# Alles Gute zum Geburtstag!



## Pisis (Sep 8, 2005)

Hello,

I'm gonna be offline for most of the next day (Friday) so as I promised, I wish you all the best, good luck, a lot of health and Happy Birthday, *DerAdler*. 

By the way, how old are you? I'd bet +/- 30. 

I hope you enjoy your present. It took me about three minutes in Paintshop.  


 _Bist du gelandet schon?_


----------



## plan_D (Sep 8, 2005)

Happy Birthday, Adler!


----------



## lesofprimus (Sep 8, 2005)

Happy birthday you prick bastard!!!


----------



## Crazy (Sep 8, 2005)

Zum Geburtstag viel gluck,
zum geburtstag viel gluck,
zum geburtstag alles gute,
zum geburtstag viel gluck!

Happy birthday Adler!


----------



## Nonskimmer (Sep 8, 2005)

Happy Birthday, buddy! 
Everybody party naked!  

That is...unless you don't want to.


----------



## evangilder (Sep 8, 2005)

Happy birthday Adler! 8)


----------



## Pisis (Sep 9, 2005)

I like your new siggies, Les Evan. 

Again, Happy Birds-Day, Eagle!


----------



## evangilder (Sep 9, 2005)

Thansk Pisis!


----------



## DerAdlerIstGelandet (Sep 9, 2005)

Thankyou very much, thankyou very much.

And to answer your question Pisis, I am still a young lad. I only turned 25 today.


----------



## plan_D (Sep 9, 2005)

You are still a young lad! My brother is 25, but he looks older than you. But I could put all my money on you havin' seen more.


----------



## Wildcat (Sep 9, 2005)

Happy Birthday mate!


----------



## DerAdlerIstGelandet (Sep 9, 2005)

plan_D said:


> You are still a young lad! My brother is 25, but he looks older than you. But I could put all my money on you havin' seen more.
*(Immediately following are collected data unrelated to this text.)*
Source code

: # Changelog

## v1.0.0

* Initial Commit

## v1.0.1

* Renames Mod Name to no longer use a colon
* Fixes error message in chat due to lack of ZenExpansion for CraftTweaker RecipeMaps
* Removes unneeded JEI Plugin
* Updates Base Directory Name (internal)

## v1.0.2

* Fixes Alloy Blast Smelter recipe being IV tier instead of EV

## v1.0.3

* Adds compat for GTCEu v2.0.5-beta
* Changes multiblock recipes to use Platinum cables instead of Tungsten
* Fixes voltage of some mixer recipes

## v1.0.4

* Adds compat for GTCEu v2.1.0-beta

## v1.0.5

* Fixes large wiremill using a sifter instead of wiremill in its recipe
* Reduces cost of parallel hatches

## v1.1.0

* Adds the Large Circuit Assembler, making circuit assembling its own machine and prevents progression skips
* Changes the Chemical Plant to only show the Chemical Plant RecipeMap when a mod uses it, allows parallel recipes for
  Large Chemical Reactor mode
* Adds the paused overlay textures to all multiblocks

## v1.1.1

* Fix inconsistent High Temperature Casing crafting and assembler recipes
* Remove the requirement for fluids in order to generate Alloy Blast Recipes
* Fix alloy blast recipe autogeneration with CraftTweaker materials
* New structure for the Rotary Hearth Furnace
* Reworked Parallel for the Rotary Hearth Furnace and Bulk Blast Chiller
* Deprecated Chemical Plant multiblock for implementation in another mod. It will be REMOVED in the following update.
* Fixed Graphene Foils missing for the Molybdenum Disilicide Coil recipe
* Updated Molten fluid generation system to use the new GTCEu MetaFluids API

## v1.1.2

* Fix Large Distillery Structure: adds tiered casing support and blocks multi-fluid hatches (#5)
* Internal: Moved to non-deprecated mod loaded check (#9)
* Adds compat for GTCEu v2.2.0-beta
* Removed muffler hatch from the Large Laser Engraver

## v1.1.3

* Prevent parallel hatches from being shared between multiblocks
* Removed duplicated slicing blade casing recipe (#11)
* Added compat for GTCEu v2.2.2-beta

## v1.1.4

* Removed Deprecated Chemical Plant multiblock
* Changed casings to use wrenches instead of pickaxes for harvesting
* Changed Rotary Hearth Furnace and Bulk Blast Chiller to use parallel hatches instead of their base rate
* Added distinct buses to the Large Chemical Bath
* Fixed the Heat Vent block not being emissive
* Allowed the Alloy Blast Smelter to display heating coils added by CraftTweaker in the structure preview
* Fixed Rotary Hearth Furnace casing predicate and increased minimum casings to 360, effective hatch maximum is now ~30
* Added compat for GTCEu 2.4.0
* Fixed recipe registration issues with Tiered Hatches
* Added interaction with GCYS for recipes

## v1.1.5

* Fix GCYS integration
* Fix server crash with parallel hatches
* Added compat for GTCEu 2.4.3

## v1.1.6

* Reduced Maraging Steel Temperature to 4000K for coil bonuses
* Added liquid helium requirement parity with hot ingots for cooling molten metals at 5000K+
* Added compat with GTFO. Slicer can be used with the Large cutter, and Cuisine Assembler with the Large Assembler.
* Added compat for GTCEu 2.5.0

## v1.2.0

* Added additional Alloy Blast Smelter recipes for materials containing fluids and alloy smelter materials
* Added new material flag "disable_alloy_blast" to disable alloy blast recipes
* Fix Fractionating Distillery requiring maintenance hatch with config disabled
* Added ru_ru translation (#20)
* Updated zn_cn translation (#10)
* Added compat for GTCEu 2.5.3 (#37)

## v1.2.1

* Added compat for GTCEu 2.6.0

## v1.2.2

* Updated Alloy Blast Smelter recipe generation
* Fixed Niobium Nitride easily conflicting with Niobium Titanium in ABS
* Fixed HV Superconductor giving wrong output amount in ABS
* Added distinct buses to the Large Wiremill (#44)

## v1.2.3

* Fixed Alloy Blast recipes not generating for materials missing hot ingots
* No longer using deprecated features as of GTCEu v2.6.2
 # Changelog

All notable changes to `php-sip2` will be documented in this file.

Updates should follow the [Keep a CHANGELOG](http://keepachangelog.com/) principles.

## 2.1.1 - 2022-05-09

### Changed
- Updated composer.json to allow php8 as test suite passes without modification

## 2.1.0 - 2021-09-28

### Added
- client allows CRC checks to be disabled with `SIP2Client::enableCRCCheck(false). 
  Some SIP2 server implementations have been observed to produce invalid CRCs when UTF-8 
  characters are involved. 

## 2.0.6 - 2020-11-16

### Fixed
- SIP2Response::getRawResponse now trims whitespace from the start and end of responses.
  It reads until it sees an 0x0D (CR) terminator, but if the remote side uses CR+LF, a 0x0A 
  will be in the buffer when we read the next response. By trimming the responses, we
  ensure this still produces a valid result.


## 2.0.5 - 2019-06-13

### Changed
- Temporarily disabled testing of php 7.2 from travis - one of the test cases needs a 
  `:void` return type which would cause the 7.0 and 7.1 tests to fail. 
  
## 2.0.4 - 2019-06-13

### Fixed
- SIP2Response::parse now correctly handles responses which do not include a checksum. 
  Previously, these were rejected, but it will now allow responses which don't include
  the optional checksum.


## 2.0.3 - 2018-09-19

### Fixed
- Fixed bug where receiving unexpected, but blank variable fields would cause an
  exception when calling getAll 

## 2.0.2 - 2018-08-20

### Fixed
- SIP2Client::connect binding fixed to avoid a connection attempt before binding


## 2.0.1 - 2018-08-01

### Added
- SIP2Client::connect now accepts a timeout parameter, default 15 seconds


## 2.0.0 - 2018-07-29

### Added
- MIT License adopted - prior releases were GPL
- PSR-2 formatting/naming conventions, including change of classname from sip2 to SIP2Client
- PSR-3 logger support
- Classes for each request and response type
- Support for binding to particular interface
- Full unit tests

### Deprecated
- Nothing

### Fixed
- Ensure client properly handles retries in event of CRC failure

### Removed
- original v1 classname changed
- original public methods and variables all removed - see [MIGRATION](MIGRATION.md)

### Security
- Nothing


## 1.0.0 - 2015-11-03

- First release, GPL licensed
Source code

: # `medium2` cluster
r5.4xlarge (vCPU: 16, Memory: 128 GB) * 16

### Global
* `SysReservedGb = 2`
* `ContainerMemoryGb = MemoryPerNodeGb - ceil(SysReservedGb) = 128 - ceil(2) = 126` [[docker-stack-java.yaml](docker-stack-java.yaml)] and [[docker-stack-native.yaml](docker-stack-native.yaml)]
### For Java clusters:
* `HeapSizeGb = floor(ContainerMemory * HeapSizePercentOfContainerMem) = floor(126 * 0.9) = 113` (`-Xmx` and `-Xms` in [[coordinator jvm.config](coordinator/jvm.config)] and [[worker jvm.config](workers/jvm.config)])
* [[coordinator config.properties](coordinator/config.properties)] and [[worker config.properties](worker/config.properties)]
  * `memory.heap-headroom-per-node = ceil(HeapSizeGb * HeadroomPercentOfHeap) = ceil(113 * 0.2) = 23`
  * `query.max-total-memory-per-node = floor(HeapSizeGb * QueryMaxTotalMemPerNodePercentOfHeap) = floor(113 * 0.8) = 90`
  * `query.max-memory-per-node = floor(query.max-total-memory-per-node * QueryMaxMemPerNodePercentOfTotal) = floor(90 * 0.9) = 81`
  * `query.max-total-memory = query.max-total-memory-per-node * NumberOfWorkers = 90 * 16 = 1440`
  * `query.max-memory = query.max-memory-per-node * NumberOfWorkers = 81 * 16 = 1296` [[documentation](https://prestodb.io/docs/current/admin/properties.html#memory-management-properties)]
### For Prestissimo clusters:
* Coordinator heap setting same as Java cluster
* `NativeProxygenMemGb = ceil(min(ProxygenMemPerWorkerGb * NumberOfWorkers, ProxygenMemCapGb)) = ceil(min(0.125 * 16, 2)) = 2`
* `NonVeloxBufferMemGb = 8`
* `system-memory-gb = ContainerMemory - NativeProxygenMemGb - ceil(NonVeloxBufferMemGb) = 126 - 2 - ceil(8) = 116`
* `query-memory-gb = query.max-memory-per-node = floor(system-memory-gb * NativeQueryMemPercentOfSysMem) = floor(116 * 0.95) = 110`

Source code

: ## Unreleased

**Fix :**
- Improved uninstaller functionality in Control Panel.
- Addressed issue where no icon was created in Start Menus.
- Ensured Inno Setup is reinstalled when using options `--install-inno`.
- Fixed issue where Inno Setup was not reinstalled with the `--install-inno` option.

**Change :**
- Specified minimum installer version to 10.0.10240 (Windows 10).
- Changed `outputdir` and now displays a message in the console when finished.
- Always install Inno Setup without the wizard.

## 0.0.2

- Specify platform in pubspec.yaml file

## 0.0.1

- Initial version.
Trust me I feel more like I am 55. My back is constantly hurting, my knee is pretty much done (docs think I will need a plastic one by the time I am 35), and Ive got screws in my shoulder already.


----------



## plan_D (Sep 9, 2005)

Yah, it must be at the age of 25. I mean my bro hasn't had an easy life, he's been through a lot of shit and looks rough as hell. But you're young! And I'm even younger, ha-ha-ha. Happy Birthday, mate! What you goin' to do for your b-day anyway?


----------



## DerAdlerIstGelandet (Sep 9, 2005)

I wanted to have a party at my place but my wife talked me out of it because she did not want a mess in the house. So me and my wife are meeting up with some of my German friends and a bunch of my American friends that I am in the army with down at the local Irish Pub (Irish Pubs are all over Germany!) and drink some Guiness!


----------



## plan_D (Sep 9, 2005)

Good man. Drink enough for me and you! In fact, I'm drinking beer for you right now.


----------



## DerAdlerIstGelandet (Sep 9, 2005)

I have not started yet, but will in 1 hour.


----------



## plan_D (Sep 9, 2005)

I'm on my fifth can of Carlsberg. It's only 4% and it's only 440ml cans...but it's nice!


----------



## DerAdlerIstGelandet (Sep 9, 2005)

I think I will actually stick to lighter beer tonight rather than Guiness because I have a PT Test on Monday and dont want to mess myself for it.


----------



## plan_D (Sep 9, 2005)

Good thinkin' - I have an alcohol test for my new job ...but erh...do I care? It's only a shitty job to give me some money anyway. 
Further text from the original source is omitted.